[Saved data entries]

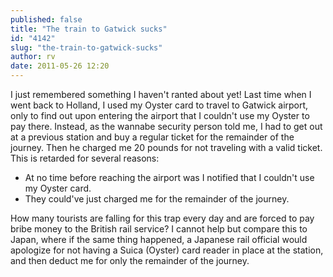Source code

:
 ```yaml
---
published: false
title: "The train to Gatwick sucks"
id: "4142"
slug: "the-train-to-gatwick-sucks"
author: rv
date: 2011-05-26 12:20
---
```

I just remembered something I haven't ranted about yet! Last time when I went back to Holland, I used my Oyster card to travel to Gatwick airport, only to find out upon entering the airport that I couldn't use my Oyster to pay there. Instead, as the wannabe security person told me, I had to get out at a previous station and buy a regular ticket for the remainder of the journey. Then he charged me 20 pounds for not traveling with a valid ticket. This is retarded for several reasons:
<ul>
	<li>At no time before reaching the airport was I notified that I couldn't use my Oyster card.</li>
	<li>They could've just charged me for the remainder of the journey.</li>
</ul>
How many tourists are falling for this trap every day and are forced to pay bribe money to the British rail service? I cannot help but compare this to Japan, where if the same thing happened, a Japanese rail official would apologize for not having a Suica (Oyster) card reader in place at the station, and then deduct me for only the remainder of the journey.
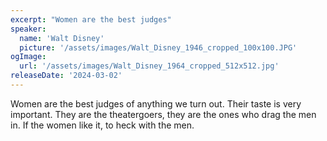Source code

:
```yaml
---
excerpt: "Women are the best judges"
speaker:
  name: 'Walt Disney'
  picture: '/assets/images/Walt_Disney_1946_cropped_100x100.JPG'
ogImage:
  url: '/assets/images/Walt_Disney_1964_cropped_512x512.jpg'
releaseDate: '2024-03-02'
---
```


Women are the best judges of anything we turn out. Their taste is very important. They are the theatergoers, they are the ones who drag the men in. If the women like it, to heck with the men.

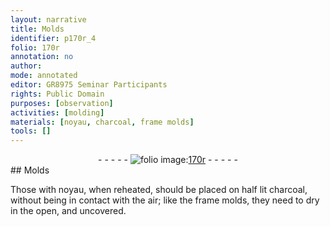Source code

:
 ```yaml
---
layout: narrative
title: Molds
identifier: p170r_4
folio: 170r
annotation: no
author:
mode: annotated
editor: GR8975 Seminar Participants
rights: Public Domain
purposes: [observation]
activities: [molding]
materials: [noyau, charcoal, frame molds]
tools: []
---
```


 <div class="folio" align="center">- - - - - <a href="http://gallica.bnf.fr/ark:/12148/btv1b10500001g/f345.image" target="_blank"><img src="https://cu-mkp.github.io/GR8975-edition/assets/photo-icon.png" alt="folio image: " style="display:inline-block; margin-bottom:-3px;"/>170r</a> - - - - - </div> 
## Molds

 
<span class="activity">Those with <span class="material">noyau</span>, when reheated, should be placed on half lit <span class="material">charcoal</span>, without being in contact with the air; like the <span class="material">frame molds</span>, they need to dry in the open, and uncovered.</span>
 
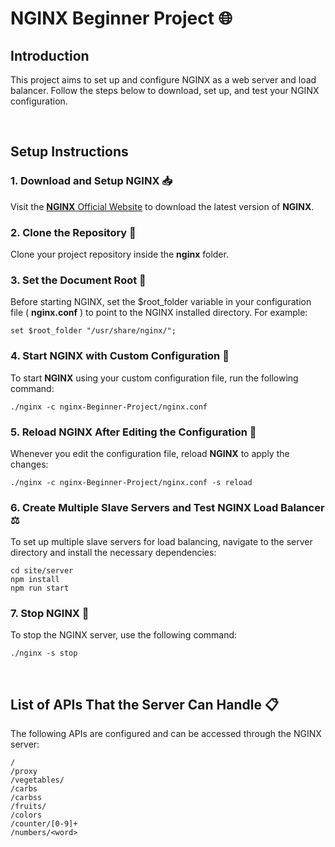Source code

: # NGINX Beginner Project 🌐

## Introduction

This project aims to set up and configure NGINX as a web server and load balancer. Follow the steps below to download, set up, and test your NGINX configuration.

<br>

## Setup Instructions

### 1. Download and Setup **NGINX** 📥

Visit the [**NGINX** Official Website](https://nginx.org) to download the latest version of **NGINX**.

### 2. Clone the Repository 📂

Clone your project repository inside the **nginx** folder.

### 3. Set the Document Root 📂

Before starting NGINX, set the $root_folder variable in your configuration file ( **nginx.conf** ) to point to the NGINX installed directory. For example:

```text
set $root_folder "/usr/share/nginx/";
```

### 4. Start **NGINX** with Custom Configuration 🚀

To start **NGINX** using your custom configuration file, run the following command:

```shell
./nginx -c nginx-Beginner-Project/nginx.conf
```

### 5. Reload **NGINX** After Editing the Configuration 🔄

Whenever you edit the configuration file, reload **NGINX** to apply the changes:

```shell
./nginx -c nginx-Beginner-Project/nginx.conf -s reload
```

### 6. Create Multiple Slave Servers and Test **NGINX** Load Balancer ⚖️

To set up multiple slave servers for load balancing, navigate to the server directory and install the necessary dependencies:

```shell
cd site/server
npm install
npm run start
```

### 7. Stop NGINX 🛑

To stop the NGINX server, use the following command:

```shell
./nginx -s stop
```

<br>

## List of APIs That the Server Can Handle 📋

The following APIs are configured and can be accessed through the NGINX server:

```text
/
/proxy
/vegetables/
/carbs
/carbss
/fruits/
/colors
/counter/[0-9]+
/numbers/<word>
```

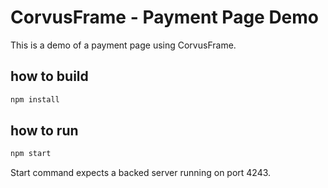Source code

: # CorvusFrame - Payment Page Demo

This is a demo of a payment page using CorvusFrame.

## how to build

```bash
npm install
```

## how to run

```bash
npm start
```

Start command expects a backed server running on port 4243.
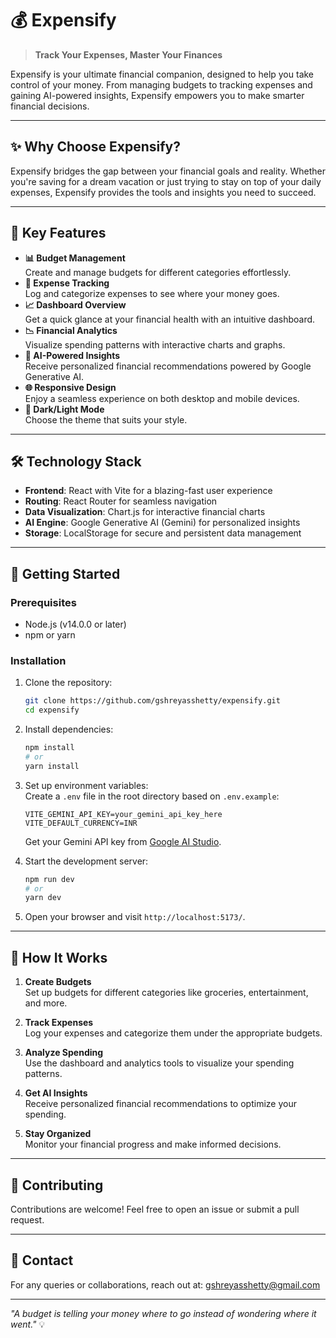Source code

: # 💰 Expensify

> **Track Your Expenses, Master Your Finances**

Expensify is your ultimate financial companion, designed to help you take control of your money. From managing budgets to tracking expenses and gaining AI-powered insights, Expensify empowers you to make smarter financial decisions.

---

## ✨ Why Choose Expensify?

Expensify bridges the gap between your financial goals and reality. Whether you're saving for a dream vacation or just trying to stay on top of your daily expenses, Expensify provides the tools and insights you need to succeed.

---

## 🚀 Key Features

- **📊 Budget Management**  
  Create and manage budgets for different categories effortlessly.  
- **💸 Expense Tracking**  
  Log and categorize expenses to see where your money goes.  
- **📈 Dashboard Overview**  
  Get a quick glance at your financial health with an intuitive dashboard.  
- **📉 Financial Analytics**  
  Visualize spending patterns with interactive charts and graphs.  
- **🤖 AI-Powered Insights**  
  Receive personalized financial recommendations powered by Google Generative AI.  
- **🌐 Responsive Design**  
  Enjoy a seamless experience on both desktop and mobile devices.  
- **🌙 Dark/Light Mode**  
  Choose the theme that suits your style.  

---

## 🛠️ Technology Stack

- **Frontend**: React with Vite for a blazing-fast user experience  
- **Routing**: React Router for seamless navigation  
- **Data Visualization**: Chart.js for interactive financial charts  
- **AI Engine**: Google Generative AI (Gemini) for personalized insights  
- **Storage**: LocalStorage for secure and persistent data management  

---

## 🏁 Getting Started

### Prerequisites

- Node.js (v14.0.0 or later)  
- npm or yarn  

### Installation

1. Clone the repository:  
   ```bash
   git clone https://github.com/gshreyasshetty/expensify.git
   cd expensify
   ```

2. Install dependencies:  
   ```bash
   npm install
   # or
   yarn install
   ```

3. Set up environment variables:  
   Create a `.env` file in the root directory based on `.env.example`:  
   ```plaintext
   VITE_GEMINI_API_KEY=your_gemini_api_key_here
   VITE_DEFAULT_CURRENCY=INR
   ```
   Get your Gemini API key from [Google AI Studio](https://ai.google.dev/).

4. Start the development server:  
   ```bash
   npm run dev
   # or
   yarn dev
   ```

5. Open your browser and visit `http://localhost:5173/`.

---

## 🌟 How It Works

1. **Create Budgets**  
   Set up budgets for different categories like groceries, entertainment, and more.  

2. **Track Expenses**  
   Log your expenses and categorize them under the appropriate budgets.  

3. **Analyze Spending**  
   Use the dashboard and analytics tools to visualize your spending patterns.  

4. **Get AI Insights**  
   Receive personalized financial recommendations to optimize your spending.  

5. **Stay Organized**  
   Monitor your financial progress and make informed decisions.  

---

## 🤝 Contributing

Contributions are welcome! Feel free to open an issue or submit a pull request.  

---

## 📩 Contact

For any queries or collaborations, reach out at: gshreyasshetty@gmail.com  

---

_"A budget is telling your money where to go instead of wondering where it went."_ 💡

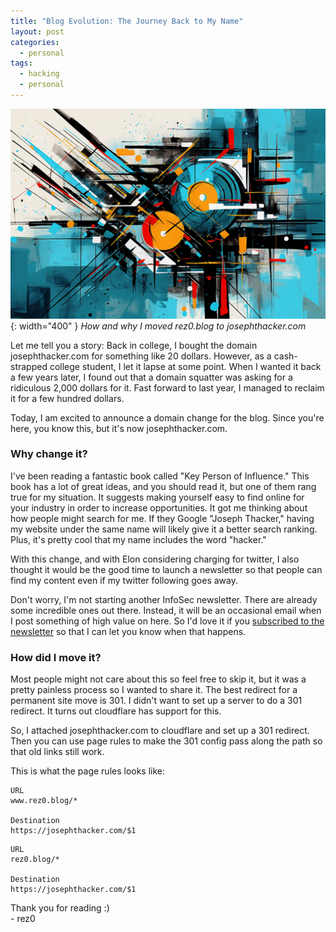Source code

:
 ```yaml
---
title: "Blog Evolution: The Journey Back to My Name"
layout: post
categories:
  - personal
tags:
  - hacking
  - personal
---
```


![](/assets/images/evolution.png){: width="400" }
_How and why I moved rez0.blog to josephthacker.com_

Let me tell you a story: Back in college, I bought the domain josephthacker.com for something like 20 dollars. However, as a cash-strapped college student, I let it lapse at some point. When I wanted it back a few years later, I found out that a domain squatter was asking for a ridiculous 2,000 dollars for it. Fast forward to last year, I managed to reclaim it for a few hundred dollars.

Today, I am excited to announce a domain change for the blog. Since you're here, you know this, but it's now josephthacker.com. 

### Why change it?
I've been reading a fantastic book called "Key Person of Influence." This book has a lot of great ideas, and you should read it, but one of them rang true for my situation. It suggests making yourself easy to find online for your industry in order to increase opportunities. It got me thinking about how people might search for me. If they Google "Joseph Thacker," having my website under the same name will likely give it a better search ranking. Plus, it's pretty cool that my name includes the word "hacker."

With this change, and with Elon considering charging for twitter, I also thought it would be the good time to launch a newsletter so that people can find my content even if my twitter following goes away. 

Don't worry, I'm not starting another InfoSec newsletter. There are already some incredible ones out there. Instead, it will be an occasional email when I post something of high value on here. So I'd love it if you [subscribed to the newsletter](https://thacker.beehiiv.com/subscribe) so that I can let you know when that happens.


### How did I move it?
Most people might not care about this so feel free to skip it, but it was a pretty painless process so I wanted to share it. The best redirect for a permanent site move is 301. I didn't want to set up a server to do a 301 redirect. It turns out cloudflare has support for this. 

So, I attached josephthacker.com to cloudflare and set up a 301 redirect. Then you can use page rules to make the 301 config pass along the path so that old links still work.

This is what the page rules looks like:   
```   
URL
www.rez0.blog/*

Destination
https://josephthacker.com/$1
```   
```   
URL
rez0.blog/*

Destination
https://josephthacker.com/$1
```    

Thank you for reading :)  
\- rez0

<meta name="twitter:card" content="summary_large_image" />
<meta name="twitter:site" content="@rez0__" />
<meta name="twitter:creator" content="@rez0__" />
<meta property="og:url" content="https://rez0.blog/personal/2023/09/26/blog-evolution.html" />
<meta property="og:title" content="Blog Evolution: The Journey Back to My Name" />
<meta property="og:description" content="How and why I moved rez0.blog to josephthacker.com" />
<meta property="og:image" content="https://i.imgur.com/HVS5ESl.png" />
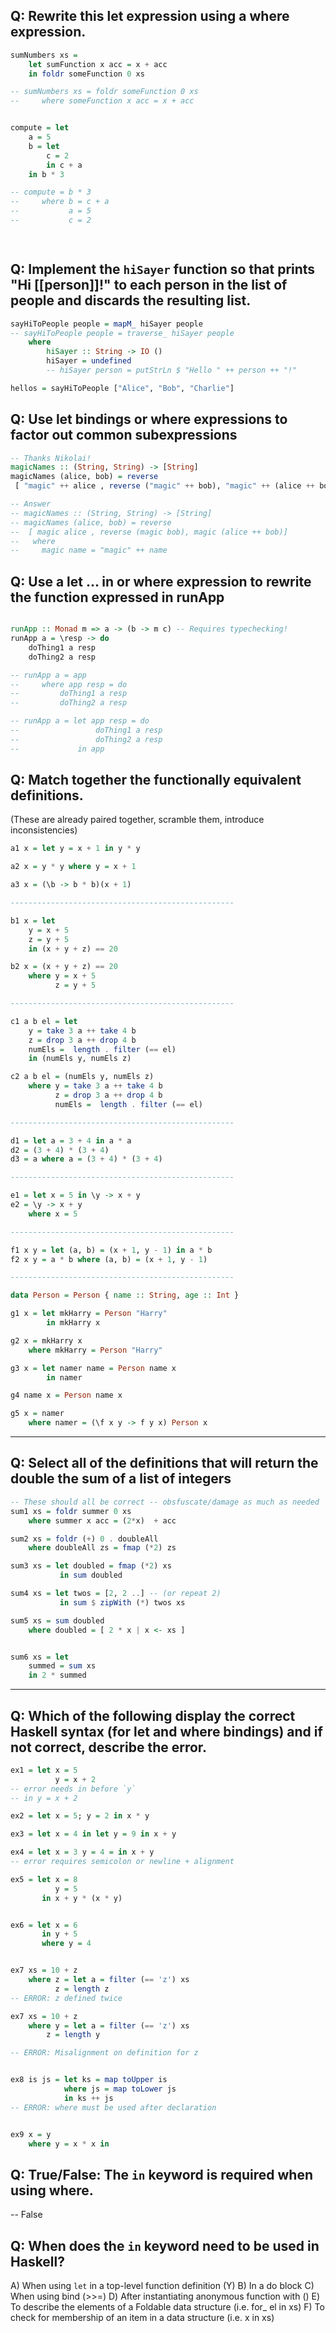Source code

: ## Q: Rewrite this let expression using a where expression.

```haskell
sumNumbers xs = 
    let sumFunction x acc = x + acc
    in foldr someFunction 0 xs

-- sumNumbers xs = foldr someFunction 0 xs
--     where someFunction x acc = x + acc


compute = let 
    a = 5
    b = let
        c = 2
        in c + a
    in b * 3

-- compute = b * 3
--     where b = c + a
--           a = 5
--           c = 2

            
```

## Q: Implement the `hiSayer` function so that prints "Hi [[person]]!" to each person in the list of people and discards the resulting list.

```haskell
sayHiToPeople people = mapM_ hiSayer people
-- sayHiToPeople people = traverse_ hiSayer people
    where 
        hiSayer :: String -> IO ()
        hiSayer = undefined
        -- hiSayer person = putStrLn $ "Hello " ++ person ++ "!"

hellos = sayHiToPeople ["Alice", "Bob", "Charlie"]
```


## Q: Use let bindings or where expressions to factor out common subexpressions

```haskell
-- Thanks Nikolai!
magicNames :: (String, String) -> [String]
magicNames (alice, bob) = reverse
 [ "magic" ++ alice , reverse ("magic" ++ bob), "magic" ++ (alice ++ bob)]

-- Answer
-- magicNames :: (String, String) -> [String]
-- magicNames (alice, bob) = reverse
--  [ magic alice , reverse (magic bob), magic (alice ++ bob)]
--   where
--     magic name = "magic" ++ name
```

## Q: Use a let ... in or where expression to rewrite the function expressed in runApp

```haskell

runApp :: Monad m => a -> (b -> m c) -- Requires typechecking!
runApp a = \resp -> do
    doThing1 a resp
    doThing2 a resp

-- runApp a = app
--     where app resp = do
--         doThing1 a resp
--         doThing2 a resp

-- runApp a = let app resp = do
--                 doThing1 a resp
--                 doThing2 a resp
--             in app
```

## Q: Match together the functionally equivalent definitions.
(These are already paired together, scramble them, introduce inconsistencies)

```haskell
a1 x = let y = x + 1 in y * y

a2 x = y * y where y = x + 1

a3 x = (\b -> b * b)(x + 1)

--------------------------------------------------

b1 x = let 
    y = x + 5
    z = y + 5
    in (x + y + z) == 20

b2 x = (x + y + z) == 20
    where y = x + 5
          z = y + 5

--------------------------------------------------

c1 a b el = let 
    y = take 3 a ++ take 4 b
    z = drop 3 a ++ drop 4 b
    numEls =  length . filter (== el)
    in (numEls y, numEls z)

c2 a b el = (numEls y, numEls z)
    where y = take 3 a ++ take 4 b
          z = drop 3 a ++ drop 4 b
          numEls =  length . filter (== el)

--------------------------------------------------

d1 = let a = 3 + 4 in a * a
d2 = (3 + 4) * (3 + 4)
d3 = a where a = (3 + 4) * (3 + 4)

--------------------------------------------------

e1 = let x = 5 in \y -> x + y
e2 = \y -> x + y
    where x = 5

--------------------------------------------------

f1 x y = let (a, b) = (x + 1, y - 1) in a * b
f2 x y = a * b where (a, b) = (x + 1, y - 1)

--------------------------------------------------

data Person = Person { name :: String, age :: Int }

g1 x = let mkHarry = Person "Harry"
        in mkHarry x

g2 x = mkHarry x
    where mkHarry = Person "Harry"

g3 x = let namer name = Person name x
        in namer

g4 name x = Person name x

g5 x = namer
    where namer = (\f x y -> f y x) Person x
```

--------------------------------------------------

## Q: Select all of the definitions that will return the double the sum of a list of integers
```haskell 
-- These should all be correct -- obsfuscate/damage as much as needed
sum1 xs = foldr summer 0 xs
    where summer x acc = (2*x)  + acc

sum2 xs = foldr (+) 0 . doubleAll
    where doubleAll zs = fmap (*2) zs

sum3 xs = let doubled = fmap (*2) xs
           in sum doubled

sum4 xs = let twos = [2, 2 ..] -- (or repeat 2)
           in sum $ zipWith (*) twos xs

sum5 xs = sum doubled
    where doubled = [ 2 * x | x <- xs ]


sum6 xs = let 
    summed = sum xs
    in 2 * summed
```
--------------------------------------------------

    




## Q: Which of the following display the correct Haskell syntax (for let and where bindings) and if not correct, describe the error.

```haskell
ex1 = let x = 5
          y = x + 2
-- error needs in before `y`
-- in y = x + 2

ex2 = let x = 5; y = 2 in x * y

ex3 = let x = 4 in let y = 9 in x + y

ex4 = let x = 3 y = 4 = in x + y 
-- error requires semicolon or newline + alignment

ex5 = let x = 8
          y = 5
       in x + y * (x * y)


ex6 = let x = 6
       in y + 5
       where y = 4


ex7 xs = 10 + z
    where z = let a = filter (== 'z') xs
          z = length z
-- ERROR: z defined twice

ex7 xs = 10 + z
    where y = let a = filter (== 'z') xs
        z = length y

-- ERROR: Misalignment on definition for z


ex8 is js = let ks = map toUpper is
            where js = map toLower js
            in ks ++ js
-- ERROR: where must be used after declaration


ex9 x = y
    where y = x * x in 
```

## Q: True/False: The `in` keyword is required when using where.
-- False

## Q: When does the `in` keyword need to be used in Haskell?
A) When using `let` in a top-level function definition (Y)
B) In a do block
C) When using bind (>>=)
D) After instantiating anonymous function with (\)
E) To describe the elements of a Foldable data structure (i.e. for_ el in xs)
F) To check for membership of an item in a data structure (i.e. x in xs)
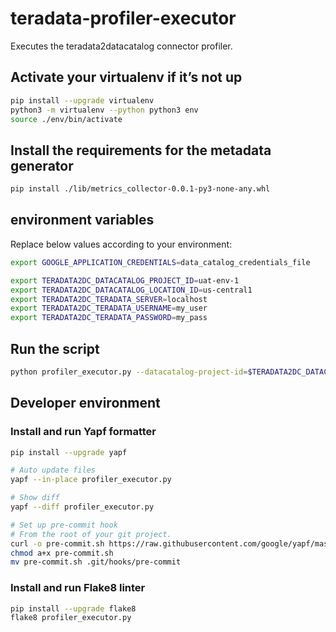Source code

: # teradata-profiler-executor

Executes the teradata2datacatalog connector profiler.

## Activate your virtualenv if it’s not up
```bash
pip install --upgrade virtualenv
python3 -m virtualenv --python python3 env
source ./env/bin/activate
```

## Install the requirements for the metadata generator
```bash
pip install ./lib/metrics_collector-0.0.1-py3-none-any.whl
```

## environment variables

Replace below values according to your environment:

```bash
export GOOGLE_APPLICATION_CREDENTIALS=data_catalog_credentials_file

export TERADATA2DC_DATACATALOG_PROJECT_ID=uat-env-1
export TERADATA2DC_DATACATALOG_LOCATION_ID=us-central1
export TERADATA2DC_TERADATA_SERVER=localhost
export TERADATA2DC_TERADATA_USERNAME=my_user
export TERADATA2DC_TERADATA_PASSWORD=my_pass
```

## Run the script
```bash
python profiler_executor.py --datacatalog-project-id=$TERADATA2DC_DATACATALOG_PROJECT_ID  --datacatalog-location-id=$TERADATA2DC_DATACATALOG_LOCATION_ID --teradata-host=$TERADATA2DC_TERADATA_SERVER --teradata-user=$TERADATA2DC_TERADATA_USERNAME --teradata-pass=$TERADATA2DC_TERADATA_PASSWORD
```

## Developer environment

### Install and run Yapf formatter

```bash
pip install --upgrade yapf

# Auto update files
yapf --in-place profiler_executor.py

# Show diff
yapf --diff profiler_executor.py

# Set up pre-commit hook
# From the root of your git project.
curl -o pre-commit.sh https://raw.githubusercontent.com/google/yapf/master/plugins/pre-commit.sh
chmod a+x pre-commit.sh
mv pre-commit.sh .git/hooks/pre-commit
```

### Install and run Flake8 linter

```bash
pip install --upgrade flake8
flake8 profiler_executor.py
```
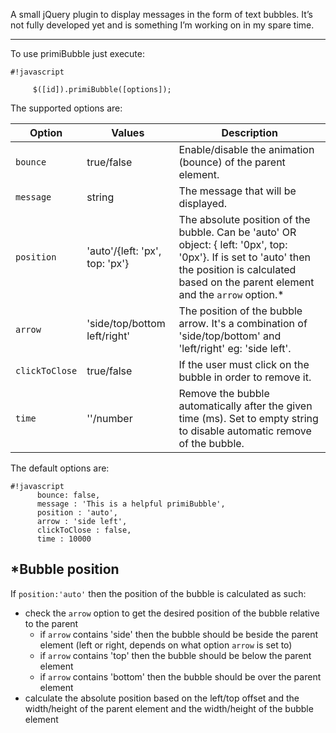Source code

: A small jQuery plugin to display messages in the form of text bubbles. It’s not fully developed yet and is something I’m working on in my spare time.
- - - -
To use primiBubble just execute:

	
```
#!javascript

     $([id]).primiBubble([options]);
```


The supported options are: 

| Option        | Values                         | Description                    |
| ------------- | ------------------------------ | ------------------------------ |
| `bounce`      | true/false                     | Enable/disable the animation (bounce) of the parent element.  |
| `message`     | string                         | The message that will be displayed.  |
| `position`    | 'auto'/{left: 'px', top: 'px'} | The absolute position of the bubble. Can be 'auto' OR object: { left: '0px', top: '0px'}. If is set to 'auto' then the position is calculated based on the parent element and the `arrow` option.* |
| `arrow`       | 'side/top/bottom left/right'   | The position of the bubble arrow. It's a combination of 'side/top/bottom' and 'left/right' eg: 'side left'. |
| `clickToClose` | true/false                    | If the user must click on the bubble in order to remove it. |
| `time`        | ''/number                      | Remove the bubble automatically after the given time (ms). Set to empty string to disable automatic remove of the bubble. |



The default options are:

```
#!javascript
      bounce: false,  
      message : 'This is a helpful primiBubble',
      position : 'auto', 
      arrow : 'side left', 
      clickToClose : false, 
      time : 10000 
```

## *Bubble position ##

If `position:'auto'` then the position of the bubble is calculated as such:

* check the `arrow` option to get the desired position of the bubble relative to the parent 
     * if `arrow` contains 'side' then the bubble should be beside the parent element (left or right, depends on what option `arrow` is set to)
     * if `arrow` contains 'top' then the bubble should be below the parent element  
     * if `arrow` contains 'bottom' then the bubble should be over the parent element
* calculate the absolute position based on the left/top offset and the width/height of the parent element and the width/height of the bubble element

## Activity
Please go through the data above and copy each line containing the word "there".

## Response to this exercise
I just remembered something I haven't ranted about yet! Last time when I went back to Holland, I used my Oyster card to travel to Gatwick airport, only to find out upon entering the airport that I couldn't use my Oyster to pay there. Instead, as the wannabe security person told me, I had to get out at a previous station and buy a regular ticket for the remainder of the journey. Then he charged me 20 pounds for not traveling with a valid ticket. This is retarded for several reasons:
Don't worry, I'm not starting another InfoSec newsletter. There are already some incredible ones out there. Instead, it will be an occasional email when I post something of high value on here. So I'd love it if you [subscribed to the newsletter](https://thacker.beehiiv.com/subscribe) so that I can let you know when that happens.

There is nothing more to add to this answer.